Return only the lines below starting at the line containing "1. If you want to update" and ending at the line containing "## Most Recent", both included, exactly as they are and with no pictures.

=== Section Start ===

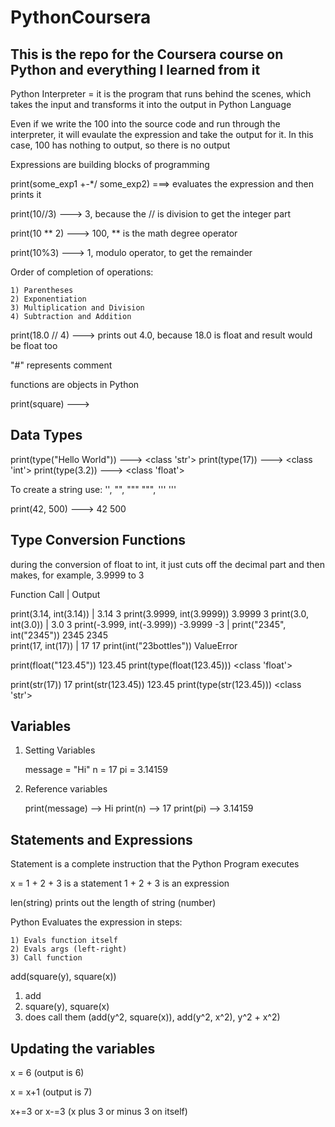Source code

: # PythonCoursera

## This is the repo for the Coursera course on Python and everything I learned from it


Python Interpreter = it is the program that runs behind the scenes, which takes 
			the input and transforms it into the output in Python
			 Language

Even if we write the 100 into the source code and run through the interpreter,
it will evaulate the expression and take the output for it. In this case,
100 has nothing to output, so there is no output


Expressions are building blocks of programming


print(some_exp1 +-*/ some_exp2) ===> evaluates the expression and then prints it

print(10//3) ---> 3, because the // is division to get the integer part

print(10 ** 2) ---> 100, ** is the math degree operator 

print(10%3) ---> 1, modulo operator, to get the remainder

Order of completion of operations: 

	1) Parentheses
	2) Exponentiation
	3) Multiplication and Division
	4) Subtraction and Addition

print(18.0 // 4) ---> prints out 4.0, because 18.0 is float and result would be float too

"#" represents comment 

functions are objects in Python 

print(square) ---> <function square>

## Data Types

print(type("Hello World")) ---> <class 'str'>
print(type(17)) ---> <class 'int'> 
print(type(3.2)) ---> <class 'float'>

To create a string use: '', "", """ """, ''' '''

print(42, 500) ---> 42 500

## Type Conversion Functions

during the conversion of float to int, it just cuts off the decimal part and then 
makes, for example, 3.9999 to 3

Function Call                  |   Output
			      
print(3.14, int(3.14))         |   3.14 3 
print(3.9999, int(3.9999))         3.9999 3
print(3.0, int(3.0))	       |   3.0 3 
print(-3.999, int(-3.999))         -3.9999 -3
                               |
print("2345", int("2345"))     	   2345 2345 	
print(17, int(17))             |   17 17
print(int("23bottles"))            ValueError 


print(float("123.45"))             123.45
print(type(float(123.45)))         <class 'float'>


print(str(17))                     17
print(str(123.45))                 123.45
print(type(str(123.45)))           <class 'str'>

## Variables 

1) Setting Variables

	message = "Hi"
	n = 17
	pi = 3.14159

2) Reference variables
 
	print(message) --> Hi
	print(n)       --> 17
	print(pi)      --> 3.14159

## Statements and Expressions

Statement is a complete instruction that the Python Program executes

x = 1 + 2 + 3 is a statement
1 + 2 + 3 is an expression 

len(string) prints out the length of string (number)

Python Evaluates the expression in steps:
	
	1) Evals function itself
	2) Evals args (left-right) 
	3) Call function 

add(square(y), square(x))

1) add
2) square(y), square(x)
3) does call them (add(y^2, square(x)), add(y^2, x^2), y^2 + x^2)


## Updating the variables 

x = 6  (output is 6)

x = x+1 (output is 7)


x+=3 or x-=3 (x plus 3 or minus 3 on itself)
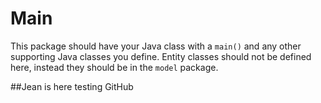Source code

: # Main
This package should have your Java class with a `main()` and any other supporting Java classes you define. Entity classes should not be defined here, instead they should be in the `model` package.


##Jean is here
testing GitHub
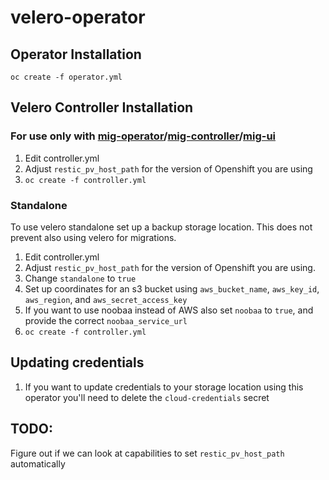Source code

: # velero-operator

## Operator Installation
`oc create -f operator.yml`

## Velero Controller Installation

### For use only with [mig-operator](https://github.com/fusor/mig-operator)/[mig-controller](https://github.com/fusor/mig-controller)/[mig-ui](https://github.com/fusor/mig-ui)
1. Edit controller.yml
1. Adjust `restic_pv_host_path` for the version of Openshift you are using
1. `oc create -f controller.yml`

### Standalone
To use velero standalone set up a backup storage location. This does not prevent also using velero for migrations.

1. Edit controller.yml
1. Adjust `restic_pv_host_path` for the version of Openshift you are using.
1. Change `standalone` to `true`
1. Set up coordinates for an s3 bucket using  `aws_bucket_name`, `aws_key_id`, `aws_region`, and `aws_secret_access_key`
1. If you want to use noobaa instead of AWS also set `noobaa` to `true`, and provide the correct `noobaa_service_url`
1. `oc create -f controller.yml`

## Updating credentials
1. If you want to update credentials to your storage location using this operator you'll need to delete the `cloud-credentials` secret

## TODO:
Figure out if we can look at capabilities to set `restic_pv_host_path` automatically
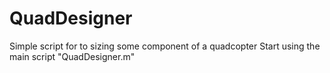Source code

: # QuadDesigner
Simple script for to sizing some component of a quadcopter
Start using the main script "QuadDesigner.m"
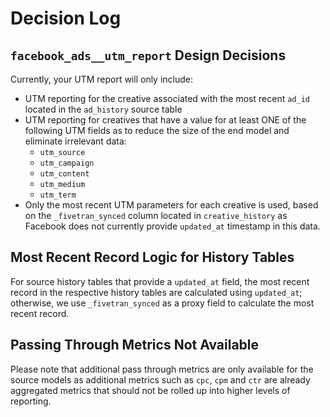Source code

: # Decision Log

## `facebook_ads__utm_report` Design Decisions
Currently, your UTM report will only include:
- UTM reporting for the creative associated with the most recent `ad_id` located in the `ad_history` source table
- UTM reporting for creatives that have a value for at least ONE of the following UTM fields as to reduce the size of the end model and eliminate irrelevant data:
    - `utm_source`
    - `utm_campaign`
    - `utm_content`
    - `utm_medium`
    - `utm_term`
- Only the most recent UTM parameters for each creative is used, based on the `_fivetran_synced` column located in `creative_history` as Facebook does not currently provide `updated_at` timestamp in this data.

## Most Recent Record Logic for History Tables
For source history tables that provide a `updated_at` field, the most recent record in the respective history tables are calculated using `updated_at`; otherwise, we use `_fivetran_synced` as a proxy field to calculate the most recent record. 

## Passing Through Metrics Not Available 
Please note that additional pass through metrics are only available for the source models as additional metrics such as `cpc`, `cpm` and `ctr` are already aggregated metrics that should not be rolled up into higher levels of reporting.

=== Section End ===

**Response to the task**
1. If you want to update credentials to your storage location using this operator you'll need to delete the `cloud-credentials` secret

## TODO:
Figure out if we can look at capabilities to set `restic_pv_host_path` automatically
Source code

: # QuadDesigner
Simple script for to sizing some component of a quadcopter
Start using the main script "QuadDesigner.m"
Source code

: # Decision Log

## `facebook_ads__utm_report` Design Decisions
Currently, your UTM report will only include:
- UTM reporting for the creative associated with the most recent `ad_id` located in the `ad_history` source table
- UTM reporting for creatives that have a value for at least ONE of the following UTM fields as to reduce the size of the end model and eliminate irrelevant data:
    - `utm_source`
    - `utm_campaign`
    - `utm_content`
    - `utm_medium`
    - `utm_term`
- Only the most recent UTM parameters for each creative is used, based on the `_fivetran_synced` column located in `creative_history` as Facebook does not currently provide `updated_at` timestamp in this data.

## Most Recent Record Logic for History Tables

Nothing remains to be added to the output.